Yes, I know ag has made some far reaching improvements. I'll bet you would fall off your chair if you knew I did as much work for agriculture as I did wildlife. Well, actually if I stop and give it more thought it's more like 30/70. You know many things I don't, but I know a few you have no idea of. I hope they get published soon. I have learned some things in these threads. Please don't puff up your chest so far you can't inhale some new ideas.

However, very little of our talk remains on topic. I know you don't want to talk about tile, but you sure want to talk. Why don't you ever start a thread about the things your interested in instead of screwing up the others with the banter that leads nowhere? If I can get one thought across to you it's this: efficiency and production are not the same thing. Actually to stay on topic, two things: tile and drainage cause flooding and pollution.


----------



## gst

Plainsman said:


> Since you do it why can't I?


Odds are since you did not answer the last "please show me" regarding your claim what information I post on here is false, I doubt you will do so here once again.



Plainsman said:


> Actually to stay on topic, two things: tile and drainage cause flooding and pollution.


And yet once again we have come full circle. Please show where in the multiple cases of flooding here in our state, that it was CAUSED by flooding. I am sure as factual as your claims are regarding this you will most certainly write letters to the editors in the states major newspapers enlightening all the residents of Minot, Bismarck and other towns that are dealing with flooding that it is all CAUSED by tile. Apparently there is nothing left to debate after this decree.


----------



## gst

Plainsman said:


> However, very little of our talk remains on topic. I know you don't want to talk about tile, but you sure want to talk. Why don't you ever start a thread about the things your interested in instead of screwing up the others with the banter that leads nowhere?

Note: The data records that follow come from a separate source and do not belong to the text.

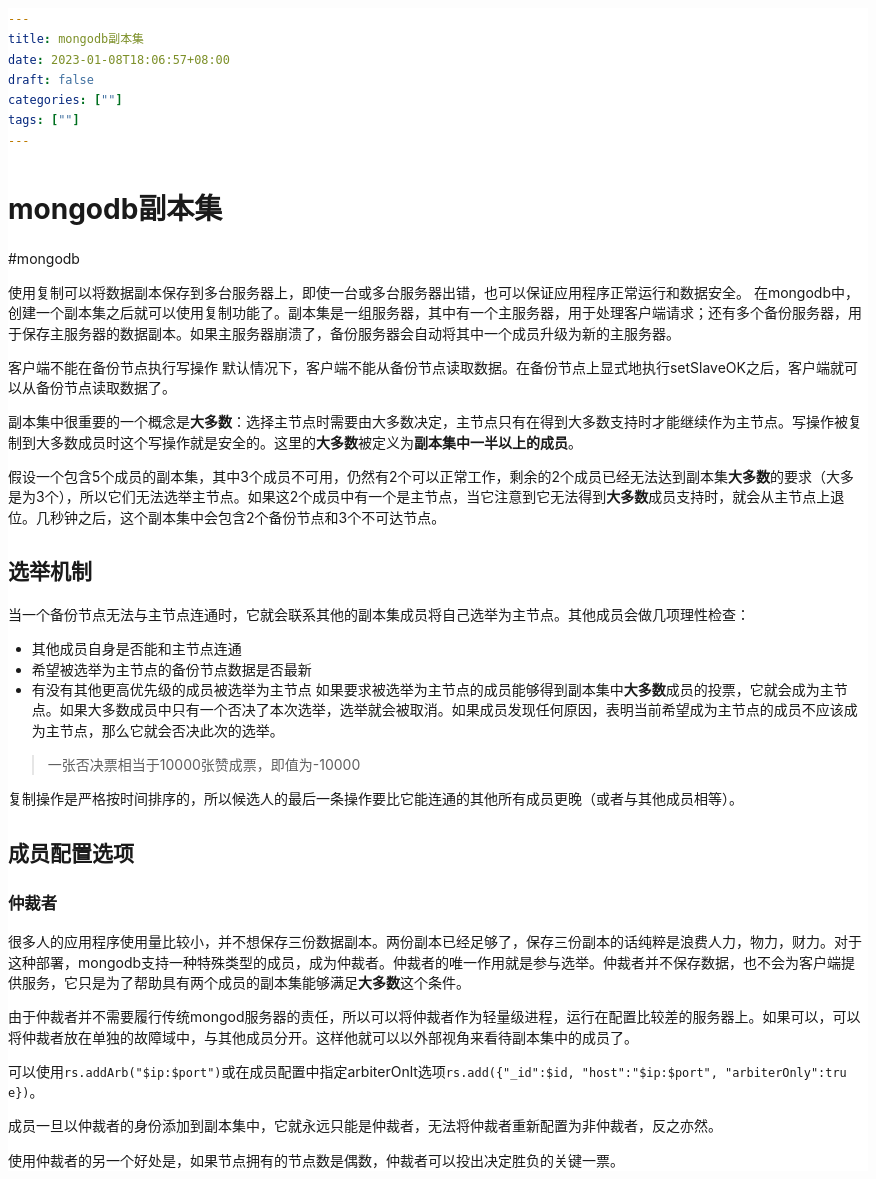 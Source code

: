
 ```yaml
---
title: mongodb副本集
date: 2023-01-08T18:06:57+08:00
draft: false
categories: [""]
tags: [""]
---
```


# mongodb副本集
#mongodb

使用复制可以将数据副本保存到多台服务器上，即使一台或多台服务器出错，也可以保证应用程序正常运行和数据安全。
在mongodb中，创建一个副本集之后就可以使用复制功能了。副本集是一组服务器，其中有一个主服务器，用于处理客户端请求；还有多个备份服务器，用于保存主服务器的数据副本。如果主服务器崩溃了，备份服务器会自动将其中一个成员升级为新的主服务器。

客户端不能在备份节点执行写操作
默认情况下，客户端不能从备份节点读取数据。在备份节点上显式地执行setSlaveOK之后，客户端就可以从备份节点读取数据了。

副本集中很重要的一个概念是**大多数**：选择主节点时需要由大多数决定，主节点只有在得到大多数支持时才能继续作为主节点。写操作被复制到大多数成员时这个写操作就是安全的。这里的**大多数**被定义为**副本集中一半以上的成员**。

假设一个包含5个成员的副本集，其中3个成员不可用，仍然有2个可以正常工作，剩余的2个成员已经无法达到副本集**大多数**的要求（大多是为3个），所以它们无法选举主节点。如果这2个成员中有一个是主节点，当它注意到它无法得到**大多数**成员支持时，就会从主节点上退位。几秒钟之后，这个副本集中会包含2个备份节点和3个不可达节点。

## 选举机制
当一个备份节点无法与主节点连通时，它就会联系其他的副本集成员将自己选举为主节点。其他成员会做几项理性检查：
- 其他成员自身是否能和主节点连通
- 希望被选举为主节点的备份节点数据是否最新
- 有没有其他更高优先级的成员被选举为主节点
如果要求被选举为主节点的成员能够得到副本集中**大多数**成员的投票，它就会成为主节点。如果大多数成员中只有一个否决了本次选举，选举就会被取消。如果成员发现任何原因，表明当前希望成为主节点的成员不应该成为主节点，那么它就会否决此次的选举。
> 一张否决票相当于10000张赞成票，即值为-10000

复制操作是严格按时间排序的，所以候选人的最后一条操作要比它能连通的其他所有成员更晚（或者与其他成员相等）。

## 成员配置选项

### 仲裁者
很多人的应用程序使用量比较小，并不想保存三份数据副本。两份副本已经足够了，保存三份副本的话纯粹是浪费人力，物力，财力。对于这种部署，mongodb支持一种特殊类型的成员，成为仲裁者。仲裁者的唯一作用就是参与选举。仲裁者并不保存数据，也不会为客户端提供服务，它只是为了帮助具有两个成员的副本集能够满足**大多数**这个条件。

由于仲裁者并不需要履行传统mongod服务器的责任，所以可以将仲裁者作为轻量级进程，运行在配置比较差的服务器上。如果可以，可以将仲裁者放在单独的故障域中，与其他成员分开。这样他就可以以外部视角来看待副本集中的成员了。

可以使用`rs.addArb("$ip:$port")`或在成员配置中指定arbiterOnlt选项`rs.add({"_id":$id, "host":"$ip:$port", "arbiterOnly":true})`。

成员一旦以仲裁者的身份添加到副本集中，它就永远只能是仲裁者，无法将仲裁者重新配置为非仲裁者，反之亦然。

使用仲裁者的另一个好处是，如果节点拥有的节点数是偶数，仲裁者可以投出决定胜负的关键一票。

It is quite simple, I wouldn't even be on this site any more if people would simply stop makjiong claims about agriculture that are not true.



Plainsman said:


> If I can get one thought across to you it's this: efficiency and production are not the same thing.


So please give an example of what "effecient" means of ag "production" will feed the people of this country or this world. I am quite interested to hear your theory. Remember know there are people much smarter than me or even you that are claiming significant increases in global populations as well as dramatic increases in the population of this country. So how do you propose to "efficiently" produce enough food stocks?


----------



## Plainsman

> It is quite simple, I wouldn't even be on this site any more if people would simply stop makjiong claims about agriculture that are not true.

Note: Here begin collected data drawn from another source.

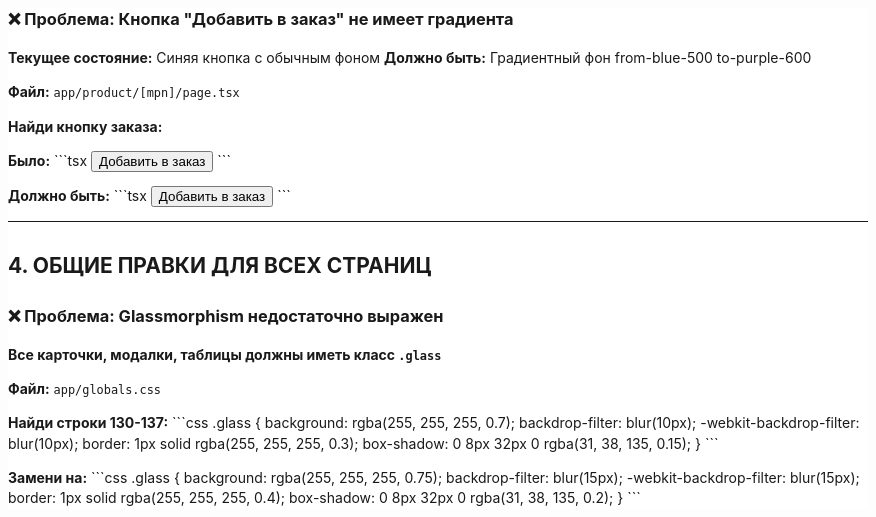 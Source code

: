 
### ❌ Проблема: Кнопка "Добавить в заказ" не имеет градиента

**Текущее состояние:** Синяя кнопка с обычным фоном
**Должно быть:** Градиентный фон from-blue-500 to-purple-600

**Файл:** `app/product/[mpn]/page.tsx`

**Найди кнопку заказа:**

**Было:**
\`\`\`tsx
<button className="bg-blue-500 text-white px-6 py-3 rounded-lg">
  Добавить в заказ
</button>
\`\`\`

**Должно быть:**
\`\`\`tsx
<button className="bg-gradient-to-r from-blue-500 to-purple-600 text-white px-8 py-3 rounded-lg font-medium hover:shadow-lg hover:scale-105 transition-all">
  Добавить в заказ
</button>
\`\`\`

---

## 4. ОБЩИЕ ПРАВКИ ДЛЯ ВСЕХ СТРАНИЦ

### ❌ Проблема: Glassmorphism недостаточно выражен

**Все карточки, модалки, таблицы должны иметь класс `.glass`**

**Файл:** `app/globals.css`

**Найди строки 130-137:**
\`\`\`css
.glass {
  background: rgba(255, 255, 255, 0.7);
  backdrop-filter: blur(10px);
  -webkit-backdrop-filter: blur(10px);
  border: 1px solid rgba(255, 255, 255, 0.3);
  box-shadow: 0 8px 32px 0 rgba(31, 38, 135, 0.15);
}
\`\`\`

**Замени на:**
\`\`\`css
.glass {
  background: rgba(255, 255, 255, 0.75);
  backdrop-filter: blur(15px);
  -webkit-backdrop-filter: blur(15px);
  border: 1px solid rgba(255, 255, 255, 0.4);
  box-shadow: 0 8px 32px 0 rgba(31, 38, 135, 0.2);
}
\`\`\`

So it's blackmail? Everyone has to think like you or else.



> So please give an example of what "effecient" means of ag "production" will feed the people of this country or this world. I am quite interested to hear your theory.


Well, that tells me you don't understand at all --- even yet. I think your confused because the tractor dealer, the university, and others keep telling you how efficient you are to suck up.
Maybe a dictionary definition will help.
Productive: pro·duc·tive/prəˈdəktiv/Adjective
1. Producing or able to produce large amounts of goods, crops, or other commodities.
It could mean also a persons work. A man that turns out 30 widgets per hour is more productive than one that turns out ten.

Efficient: ef·fi·cient/iˈfiSHənt/Adjective
1. (esp. of a system or machine) Achieving maximum productivity with minimum wasted effort or expense.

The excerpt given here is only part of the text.